If cybercriminals were to discover the bug early they would have used it to steal the private keys of large internet service providers, effectively enabling them to fool cybercitizens into thinking that they were communicating with a legitimate service rather than a spoofed site. In such a scenario, cybercitizens may have willingly parted with their credentials and as a consequence incurred a monetary loss.                                                                                 

The bug also allowed attackers to randomly download a small portion of the computer memory, leaking user credentials. I personally think that such random attacks amounting to finding a needle in a haystack would not be profitable. Rather, it would have been very rewarding to sell such an exploit in the underground market to one or many governments.

The bug highlights the helplessness that cybercitizens face as they rely on firms to ensure the proper use of technology to keep the services they use secure. Cybercitizens are truly helpless victims.

Now, that the bug is known, cybercitizens should first check the services they use ensure that they are not currently vulnerable; following which it is important to change passwords.
Ideally, I would have liked to have seen service provider send emails to their users requesting them to reset their passwords.

Wednesday, January 15, 2014

Citizens use spycatching gear to take on corrupt officials


In India’s capital territory of New Delhi, the Aam Aadmi Party (common man’s party) made a spectacular debut onto India’s political landscape with the promise to remove deeply rooted petty corruption, within the administration.

Within days of taking office, the new government installed an anti-corruption helpline to give advice to citizens on how to conduct sting operations on corrupt officials, by recording evidence - either audio or video against the bribe taker. Using the evidence generated from such stings as prima facie proof, the government’s anticorruption bureau would later lay traps to catch these officials red-handed and then arrest them. The prime objective behind this crusade is to strike fear into corrupt officials and minimize corruption.

Within three days, the 23,000 calls received by the helpline amply indicated the extent of the common man’s frustration; and the resultant motivation to turn into anti-graft crusaders. Delhi witnessed a surge in the sales of spy catching devices, for audio and video recording - innocuously disguised into caps, glasses, bags and even water bottles.
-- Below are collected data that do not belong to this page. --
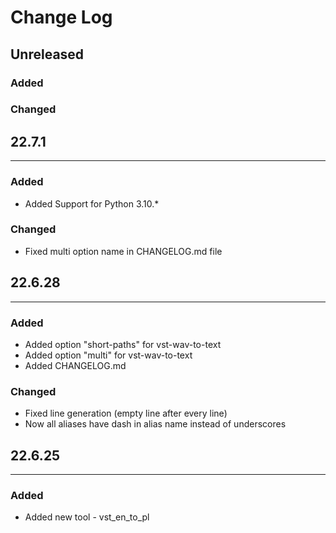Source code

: # Change Log

## Unreleased
### Added
### Changed

## 22.7.1

<hr>

### Added

* Added Support for Python 3.10.*

### Changed

* Fixed multi option name in CHANGELOG.md file


## 22.6.28

<hr>

### Added

* Added option "short-paths" for vst-wav-to-text
* Added option "multi" for vst-wav-to-text
* Added CHANGELOG.md

### Changed

* Fixed line generation (empty line after every line)
* Now all aliases have dash in alias name instead of underscores



## 22.6.25
<hr>

### Added

* Added new tool - vst_en_to_pl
While, there may be positive fallouts from reducing corruption, there could be social consequences, if their use impinges onto the privacy of individuals. Spy gadgets, can be used for nefarious purposes such a blackmail, defamation, abuse, and so on. In some cases, the compliant may be malicious motivated and even fudge recordings to defame or entrap honest officials.

Thursday, September 5, 2013

Facebook pays for turning customer actions into advertising endorsements

  
Facebook's model for organic advertising turns Facebook users into endorsers for advertised products through sponsored stories. Sponsored stories are messages coming from friends about them engaging with a Page, app or event that a business, organization or individual has paid to highlight so there’s a better chance people see them.
 
Facebook does not notify users that a simple action such as liking a page would be translated into an endorsement. A cyber citizen would be embarrassed if the liked product was of a personal nature, like a sex toy.
 
A recent court case won by privacy advocates on behalf of an estimated 100 million Facebook users whose profiles were used in sponsored stories has ordered Facebook to pay 20 million dollars in compensation which amounts to 10-15 dollars per litigant. In previous court cases of this nature most of the money went to charities due to the challenges involved in distributing small amounts to a large number of people.
 
Facebook will still be able to use your endorsement in sponsored stories subject to Facebook notifying you as we'll as introducing privacy protections which allow users to specify actions that they would not like to be used as endorsements in sponsored stories.
 
Cyber citizens should be ready to modify their privacy settings and above all should consider the implications of being an unintentional endorser before they like a post or page.